Owen não sabia como responder essa pergunta. Para falar a verdade ele ainda não tinha pensado nessa parte, ou simplesmente estava se negando a pensar.
— Eu não sei. A lei absoluta da Aliança Sul-americana propõe prisão e julgamento, onde um júri decidirá se tal pessoa é culpada ou inocente. Dependendo do grau de sua pena, tal pessoa pode acabar presa para sempre, ou condenado a morte. É isso que os humanos chamam de senso comum afinal.

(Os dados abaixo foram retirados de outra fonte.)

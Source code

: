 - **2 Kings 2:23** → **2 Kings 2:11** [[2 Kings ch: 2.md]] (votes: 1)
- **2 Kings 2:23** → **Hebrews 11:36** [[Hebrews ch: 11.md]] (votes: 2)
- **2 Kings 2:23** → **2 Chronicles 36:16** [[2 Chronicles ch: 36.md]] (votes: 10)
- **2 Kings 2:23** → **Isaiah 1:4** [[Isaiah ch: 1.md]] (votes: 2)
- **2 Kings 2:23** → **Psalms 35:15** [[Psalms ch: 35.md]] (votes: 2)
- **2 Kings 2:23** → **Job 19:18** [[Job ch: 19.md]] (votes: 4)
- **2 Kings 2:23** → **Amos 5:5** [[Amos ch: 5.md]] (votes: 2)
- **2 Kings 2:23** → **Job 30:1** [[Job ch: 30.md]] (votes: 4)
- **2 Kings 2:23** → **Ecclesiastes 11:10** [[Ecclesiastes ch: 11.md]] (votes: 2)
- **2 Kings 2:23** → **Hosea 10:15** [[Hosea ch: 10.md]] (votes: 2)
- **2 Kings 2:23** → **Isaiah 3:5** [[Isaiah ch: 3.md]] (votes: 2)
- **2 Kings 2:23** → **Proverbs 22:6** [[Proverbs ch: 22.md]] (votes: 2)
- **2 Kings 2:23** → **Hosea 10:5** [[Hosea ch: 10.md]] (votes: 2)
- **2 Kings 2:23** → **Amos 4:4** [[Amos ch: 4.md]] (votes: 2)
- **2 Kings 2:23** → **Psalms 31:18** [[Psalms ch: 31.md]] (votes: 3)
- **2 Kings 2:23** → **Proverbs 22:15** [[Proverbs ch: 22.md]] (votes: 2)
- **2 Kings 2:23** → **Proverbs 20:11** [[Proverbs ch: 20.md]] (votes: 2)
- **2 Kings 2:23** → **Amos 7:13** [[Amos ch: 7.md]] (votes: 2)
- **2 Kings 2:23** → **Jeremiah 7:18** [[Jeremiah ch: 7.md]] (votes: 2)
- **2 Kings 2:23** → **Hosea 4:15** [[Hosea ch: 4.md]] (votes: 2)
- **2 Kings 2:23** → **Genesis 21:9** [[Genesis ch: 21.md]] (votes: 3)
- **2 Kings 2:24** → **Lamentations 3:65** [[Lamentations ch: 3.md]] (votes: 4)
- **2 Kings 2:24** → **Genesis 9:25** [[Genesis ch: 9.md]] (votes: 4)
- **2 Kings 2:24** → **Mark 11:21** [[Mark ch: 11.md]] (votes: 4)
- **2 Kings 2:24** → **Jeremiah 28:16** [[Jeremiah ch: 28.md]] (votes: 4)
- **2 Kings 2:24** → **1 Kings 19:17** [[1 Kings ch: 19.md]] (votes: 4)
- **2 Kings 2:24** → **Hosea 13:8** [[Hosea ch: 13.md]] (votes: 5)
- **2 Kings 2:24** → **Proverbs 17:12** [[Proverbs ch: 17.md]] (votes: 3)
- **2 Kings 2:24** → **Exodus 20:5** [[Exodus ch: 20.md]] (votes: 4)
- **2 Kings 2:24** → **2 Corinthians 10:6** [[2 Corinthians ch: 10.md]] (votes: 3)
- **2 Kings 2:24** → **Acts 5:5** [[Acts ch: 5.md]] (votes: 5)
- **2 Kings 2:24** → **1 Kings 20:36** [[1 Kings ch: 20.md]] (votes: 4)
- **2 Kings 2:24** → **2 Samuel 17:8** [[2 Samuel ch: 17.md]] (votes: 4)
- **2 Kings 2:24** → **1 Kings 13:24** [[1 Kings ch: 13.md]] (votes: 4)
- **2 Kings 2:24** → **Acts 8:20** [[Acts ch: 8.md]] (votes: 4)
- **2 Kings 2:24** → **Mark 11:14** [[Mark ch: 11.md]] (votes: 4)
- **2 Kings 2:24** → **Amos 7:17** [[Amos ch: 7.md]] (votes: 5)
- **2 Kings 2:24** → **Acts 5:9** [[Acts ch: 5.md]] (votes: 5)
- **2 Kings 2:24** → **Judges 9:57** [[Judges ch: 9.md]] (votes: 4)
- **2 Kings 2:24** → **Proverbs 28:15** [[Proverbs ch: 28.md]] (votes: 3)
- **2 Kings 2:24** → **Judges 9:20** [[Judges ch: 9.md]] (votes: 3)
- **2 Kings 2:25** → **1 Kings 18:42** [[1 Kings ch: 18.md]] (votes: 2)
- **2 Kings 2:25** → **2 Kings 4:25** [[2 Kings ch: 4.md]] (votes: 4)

— De fato, mas sempre há uma escolha, não? Por mais que essa lei tenha que ser obedecida, todos os humanos possuem pensamentos diferentes. Nem todos concordam ou apoiam essa lei. O que quero saber é: você seguiria essa lei, Owen?
— Eu não sou capaz de controlar meu futuro, Aria. Mas... eu nunca me permitiria entregar uma pessoa como oferenda para a morte. Isso seria apenas um capricho mundano, seguindo os desejos de uma sociedade criada por pessoas controversas, aleatórias. Repleta de indivíduos que olham e interagem com o mundo a sua volta sem nenhuma emoção, agindo como uma espécie de máquina. Ainda assim... nessa mesma sociedade existem aqueles que sofrem, choram e tem pesadelos com as tragédias que ocorrem diariamente nesse mundo.
— ...Qual desses dois tipos de pessoa o senhor é?
— Minha opinião não é relevante. Quem eu aparento ser, Aria? Seja sincera.
— O senhor... parece ser o tipo de pessoa que não se importa com aqueles ao seu redor. Seus... olhos são frios, como os de um morto. Mesmo naquele momento, na praça, o senhor não parecia se importar realmente com o que estava acontecendo. Parecia mais que você estava cumprindo com seu ‘dever’ como soldado do que agindo por vontade própria.
Owen encarou aquela fumaça negra mais uma vez.
— A terra é um lugar repleto de tragédias, Aria. Da mesma forma que pessoas sofrem aqui, milhares de outras sofrem ainda mais em outros lugares do planeta, e esse é um fato que nunca mudará. É dessa forma que penso. Eu não posso sentir compaixão, tristeza ou pesar pelo que acontece com vocês, afinal isso seria um desrespeito com todos os outros que choram por motivos ainda mais trágicos que esse.
— ...Esse modo de pensar não acaba fazendo você ser rejeitado por todos à sua volta? Essa... não é uma vida solitária demais?
— Sim, é. Mas eu escolhi viver assim. Por mais que o mundo há minha volta esteja caindo em desespero, eu sempre tentarei agir como se não fosse o fim do mundo. Salvar as pessoas é apenas um dos meus desejos egoístas. Ao salvar alguém eu sinto que também estou me salvando.
Aria abaixou o rosto em resposta. Ela nunca imaginou que algum dia encontraria alguém com pensamentos tão conflitantes e perturbadores como os dele. Owen aparentava ser tão calmo, mas ao mesmo tempo tão denso, tão triste. Seus desejos pareciam tão verdadeiros, mas ao mesmo tempo tão vazios. Sua voz soava de uma forma fria e antinatural como se ele fosse desprovido das emoções de um ser humano, e isso era o que assustava Aria. Ela não era capaz de compreender os pensamentos dele, mas incontestavelmente era capaz de entender o sofrimento que ele tentava a todo custo esconder. Isso só era possível por que de certa forma os dois eram parecidos.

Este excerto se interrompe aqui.